* [Data provided]:
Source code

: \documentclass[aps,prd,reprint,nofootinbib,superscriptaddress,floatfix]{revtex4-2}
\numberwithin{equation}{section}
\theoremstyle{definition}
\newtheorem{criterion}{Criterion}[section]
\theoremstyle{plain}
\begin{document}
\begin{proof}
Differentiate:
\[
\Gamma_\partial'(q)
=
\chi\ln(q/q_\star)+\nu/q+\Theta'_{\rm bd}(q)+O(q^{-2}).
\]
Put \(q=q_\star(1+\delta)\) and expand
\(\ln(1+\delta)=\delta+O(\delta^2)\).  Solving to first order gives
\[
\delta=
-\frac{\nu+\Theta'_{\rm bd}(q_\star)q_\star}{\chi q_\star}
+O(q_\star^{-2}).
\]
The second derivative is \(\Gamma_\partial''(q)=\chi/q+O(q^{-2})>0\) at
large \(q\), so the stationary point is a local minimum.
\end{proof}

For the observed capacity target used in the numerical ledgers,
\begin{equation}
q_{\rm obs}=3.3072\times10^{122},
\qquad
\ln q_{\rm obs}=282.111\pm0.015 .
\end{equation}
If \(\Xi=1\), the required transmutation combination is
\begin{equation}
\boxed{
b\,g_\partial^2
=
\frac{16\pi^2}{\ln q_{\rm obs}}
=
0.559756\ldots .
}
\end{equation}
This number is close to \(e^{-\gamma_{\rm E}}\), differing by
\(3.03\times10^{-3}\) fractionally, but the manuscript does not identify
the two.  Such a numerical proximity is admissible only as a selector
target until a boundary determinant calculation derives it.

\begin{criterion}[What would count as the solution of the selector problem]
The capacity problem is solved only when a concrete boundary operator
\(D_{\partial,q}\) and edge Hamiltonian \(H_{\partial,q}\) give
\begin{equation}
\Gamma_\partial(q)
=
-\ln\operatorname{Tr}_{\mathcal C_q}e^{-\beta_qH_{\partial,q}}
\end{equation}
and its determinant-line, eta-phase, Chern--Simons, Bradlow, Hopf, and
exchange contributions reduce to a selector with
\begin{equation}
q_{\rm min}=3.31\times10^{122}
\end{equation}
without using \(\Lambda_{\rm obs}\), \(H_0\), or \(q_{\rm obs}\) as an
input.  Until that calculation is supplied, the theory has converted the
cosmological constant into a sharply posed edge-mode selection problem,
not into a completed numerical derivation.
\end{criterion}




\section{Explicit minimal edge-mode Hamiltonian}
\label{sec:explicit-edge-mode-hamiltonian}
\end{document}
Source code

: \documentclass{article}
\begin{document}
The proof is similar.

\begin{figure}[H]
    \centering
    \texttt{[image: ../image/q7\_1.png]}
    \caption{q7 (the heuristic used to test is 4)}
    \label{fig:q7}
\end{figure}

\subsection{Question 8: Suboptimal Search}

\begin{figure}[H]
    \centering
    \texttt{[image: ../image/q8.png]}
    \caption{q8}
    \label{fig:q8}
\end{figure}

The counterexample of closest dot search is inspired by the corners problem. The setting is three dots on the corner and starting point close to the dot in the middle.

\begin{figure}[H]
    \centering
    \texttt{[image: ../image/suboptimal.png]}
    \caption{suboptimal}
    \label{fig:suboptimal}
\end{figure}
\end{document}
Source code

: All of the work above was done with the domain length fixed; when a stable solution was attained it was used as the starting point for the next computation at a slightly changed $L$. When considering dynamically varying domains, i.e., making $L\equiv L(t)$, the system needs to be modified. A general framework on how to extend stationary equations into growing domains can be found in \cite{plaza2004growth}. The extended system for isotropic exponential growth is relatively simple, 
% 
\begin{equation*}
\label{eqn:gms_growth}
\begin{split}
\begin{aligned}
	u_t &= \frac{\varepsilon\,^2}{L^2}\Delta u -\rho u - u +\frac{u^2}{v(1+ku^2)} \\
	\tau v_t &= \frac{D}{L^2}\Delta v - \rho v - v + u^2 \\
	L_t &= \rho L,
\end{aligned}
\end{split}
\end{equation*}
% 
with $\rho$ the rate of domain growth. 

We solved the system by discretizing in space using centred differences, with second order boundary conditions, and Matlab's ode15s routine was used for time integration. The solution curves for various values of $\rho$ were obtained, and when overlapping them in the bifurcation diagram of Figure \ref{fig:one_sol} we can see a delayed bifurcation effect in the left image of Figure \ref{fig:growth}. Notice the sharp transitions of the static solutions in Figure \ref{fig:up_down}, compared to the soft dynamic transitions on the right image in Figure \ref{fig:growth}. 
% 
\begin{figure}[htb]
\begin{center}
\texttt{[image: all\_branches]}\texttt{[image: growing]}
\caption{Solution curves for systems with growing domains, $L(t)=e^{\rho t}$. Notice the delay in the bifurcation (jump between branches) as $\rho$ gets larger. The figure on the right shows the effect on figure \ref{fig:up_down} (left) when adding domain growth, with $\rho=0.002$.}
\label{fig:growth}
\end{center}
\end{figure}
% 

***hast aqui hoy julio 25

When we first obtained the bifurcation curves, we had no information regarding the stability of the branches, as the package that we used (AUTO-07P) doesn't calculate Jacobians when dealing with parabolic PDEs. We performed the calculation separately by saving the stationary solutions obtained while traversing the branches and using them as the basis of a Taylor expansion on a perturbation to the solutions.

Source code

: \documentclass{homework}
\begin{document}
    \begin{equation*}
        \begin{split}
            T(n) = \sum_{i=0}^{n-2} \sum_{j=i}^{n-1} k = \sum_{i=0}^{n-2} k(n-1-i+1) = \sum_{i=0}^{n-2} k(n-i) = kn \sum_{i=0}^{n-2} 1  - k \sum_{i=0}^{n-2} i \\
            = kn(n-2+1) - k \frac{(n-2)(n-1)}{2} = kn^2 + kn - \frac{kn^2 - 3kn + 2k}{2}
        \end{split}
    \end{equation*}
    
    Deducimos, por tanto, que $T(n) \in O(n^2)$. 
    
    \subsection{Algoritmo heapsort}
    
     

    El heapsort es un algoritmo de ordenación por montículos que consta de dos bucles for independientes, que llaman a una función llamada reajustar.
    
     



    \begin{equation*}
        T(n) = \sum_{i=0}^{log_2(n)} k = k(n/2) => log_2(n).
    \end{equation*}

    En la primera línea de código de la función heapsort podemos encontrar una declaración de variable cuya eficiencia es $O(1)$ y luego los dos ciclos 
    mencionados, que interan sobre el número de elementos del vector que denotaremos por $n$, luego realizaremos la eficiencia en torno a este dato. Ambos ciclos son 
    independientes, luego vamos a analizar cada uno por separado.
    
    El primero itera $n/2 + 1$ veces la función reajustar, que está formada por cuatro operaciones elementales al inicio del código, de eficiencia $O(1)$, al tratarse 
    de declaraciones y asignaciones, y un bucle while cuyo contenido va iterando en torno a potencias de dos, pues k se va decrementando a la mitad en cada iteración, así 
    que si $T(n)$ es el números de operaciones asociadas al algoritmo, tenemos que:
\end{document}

* [Task objective]: Pull out all lines from the entries above that include the word "obtained".

* [The completed task]:
We solved the system by discretizing in space using centred differences, with second order boundary conditions, and Matlab's ode15s routine was used for time integration. The solution curves for various values of $\rho$ were obtained, and when overlapping them in the bifurcation diagram of Figure \ref{fig:one_sol} we can see a delayed bifurcation effect in the left image of Figure \ref{fig:growth}. Notice the sharp transitions of the static solutions in Figure \ref{fig:up_down}, compared to the soft dynamic transitions on the right image in Figure \ref{fig:growth}. 
When we first obtained the bifurcation curves, we had no information regarding the stability of the branches, as the package that we used (AUTO-07P) doesn't calculate Jacobians when dealing with parabolic PDEs. We performed the calculation separately by saving the stationary solutions obtained while traversing the branches and using them as the basis of a Taylor expansion on a perturbation to the solutions.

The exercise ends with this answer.